ENTRIES SHOWN ::
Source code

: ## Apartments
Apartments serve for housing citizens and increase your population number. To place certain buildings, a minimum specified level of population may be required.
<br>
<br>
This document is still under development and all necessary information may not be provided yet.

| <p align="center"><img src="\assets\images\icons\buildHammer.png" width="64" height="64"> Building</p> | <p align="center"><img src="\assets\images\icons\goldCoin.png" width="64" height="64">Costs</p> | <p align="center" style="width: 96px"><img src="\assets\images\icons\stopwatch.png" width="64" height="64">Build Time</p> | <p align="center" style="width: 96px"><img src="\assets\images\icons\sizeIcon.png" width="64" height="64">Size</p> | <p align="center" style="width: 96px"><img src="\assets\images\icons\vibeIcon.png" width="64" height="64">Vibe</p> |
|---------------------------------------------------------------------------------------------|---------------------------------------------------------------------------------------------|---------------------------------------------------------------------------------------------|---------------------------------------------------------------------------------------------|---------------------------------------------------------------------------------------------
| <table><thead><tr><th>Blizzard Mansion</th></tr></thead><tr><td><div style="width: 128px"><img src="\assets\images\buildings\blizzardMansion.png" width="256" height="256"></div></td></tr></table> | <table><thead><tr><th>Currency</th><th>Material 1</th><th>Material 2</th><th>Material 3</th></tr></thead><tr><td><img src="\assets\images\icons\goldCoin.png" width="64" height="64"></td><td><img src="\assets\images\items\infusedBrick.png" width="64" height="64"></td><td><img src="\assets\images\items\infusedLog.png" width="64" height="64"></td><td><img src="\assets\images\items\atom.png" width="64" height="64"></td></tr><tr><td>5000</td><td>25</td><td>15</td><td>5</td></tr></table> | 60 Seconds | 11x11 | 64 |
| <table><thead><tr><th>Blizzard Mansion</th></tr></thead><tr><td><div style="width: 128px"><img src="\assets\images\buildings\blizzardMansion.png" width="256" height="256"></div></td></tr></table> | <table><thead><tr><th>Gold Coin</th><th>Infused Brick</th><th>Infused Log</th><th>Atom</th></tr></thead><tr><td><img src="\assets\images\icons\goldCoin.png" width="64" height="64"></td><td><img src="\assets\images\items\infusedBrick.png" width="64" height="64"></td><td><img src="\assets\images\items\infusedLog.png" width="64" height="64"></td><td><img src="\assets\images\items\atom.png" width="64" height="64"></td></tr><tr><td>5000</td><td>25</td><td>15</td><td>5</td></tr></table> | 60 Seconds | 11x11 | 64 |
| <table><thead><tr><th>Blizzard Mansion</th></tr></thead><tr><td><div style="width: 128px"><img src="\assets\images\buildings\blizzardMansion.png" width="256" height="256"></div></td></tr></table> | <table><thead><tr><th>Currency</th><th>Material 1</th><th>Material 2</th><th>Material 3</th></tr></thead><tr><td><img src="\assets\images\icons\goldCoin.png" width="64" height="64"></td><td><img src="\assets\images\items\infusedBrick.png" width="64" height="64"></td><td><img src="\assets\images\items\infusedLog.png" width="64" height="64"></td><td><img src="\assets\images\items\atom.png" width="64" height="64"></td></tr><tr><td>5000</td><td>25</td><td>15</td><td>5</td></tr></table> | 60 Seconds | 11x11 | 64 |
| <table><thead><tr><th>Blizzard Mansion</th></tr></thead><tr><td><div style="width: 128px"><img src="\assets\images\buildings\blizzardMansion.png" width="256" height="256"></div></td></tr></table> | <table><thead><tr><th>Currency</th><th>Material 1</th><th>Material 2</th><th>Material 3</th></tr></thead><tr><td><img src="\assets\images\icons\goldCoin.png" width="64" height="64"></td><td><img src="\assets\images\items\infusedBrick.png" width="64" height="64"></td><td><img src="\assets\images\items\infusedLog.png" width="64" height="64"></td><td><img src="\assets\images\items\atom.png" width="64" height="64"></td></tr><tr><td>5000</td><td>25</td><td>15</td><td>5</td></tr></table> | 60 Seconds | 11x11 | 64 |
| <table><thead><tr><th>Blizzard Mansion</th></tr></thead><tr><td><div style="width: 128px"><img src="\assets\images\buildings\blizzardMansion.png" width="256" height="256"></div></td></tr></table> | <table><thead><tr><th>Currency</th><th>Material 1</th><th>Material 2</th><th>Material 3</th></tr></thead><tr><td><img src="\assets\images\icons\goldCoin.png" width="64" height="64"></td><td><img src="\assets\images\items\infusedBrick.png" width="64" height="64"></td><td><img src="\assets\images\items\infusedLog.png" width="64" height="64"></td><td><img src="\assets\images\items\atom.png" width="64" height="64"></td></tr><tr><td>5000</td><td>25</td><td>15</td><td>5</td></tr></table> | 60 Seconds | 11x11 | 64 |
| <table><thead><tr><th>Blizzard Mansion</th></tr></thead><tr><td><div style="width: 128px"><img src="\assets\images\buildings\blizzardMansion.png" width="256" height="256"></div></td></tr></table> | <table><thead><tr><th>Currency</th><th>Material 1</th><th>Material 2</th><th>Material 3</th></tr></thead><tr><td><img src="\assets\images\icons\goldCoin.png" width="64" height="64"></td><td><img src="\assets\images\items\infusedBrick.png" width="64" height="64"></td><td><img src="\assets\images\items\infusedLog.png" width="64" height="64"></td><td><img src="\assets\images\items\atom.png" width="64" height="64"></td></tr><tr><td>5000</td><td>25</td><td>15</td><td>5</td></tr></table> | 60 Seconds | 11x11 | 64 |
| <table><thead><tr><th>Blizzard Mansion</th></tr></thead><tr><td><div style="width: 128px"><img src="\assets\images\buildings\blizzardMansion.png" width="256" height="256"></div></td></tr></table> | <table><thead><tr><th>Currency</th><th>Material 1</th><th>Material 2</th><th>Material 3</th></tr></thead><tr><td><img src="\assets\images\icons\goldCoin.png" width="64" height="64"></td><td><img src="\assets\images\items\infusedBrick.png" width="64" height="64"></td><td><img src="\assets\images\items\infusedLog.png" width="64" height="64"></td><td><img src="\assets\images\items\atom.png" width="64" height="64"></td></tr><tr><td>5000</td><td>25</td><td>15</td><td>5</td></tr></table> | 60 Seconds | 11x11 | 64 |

WHAT THE TASK REQUIRES :: For the word "Apartments", go through the records and show each line that carries it.

FINAL ANSWER ::
: ## Apartments
Apartments serve for housing citizens and increase your population number. To place certain buildings, a minimum specified level of population may be required.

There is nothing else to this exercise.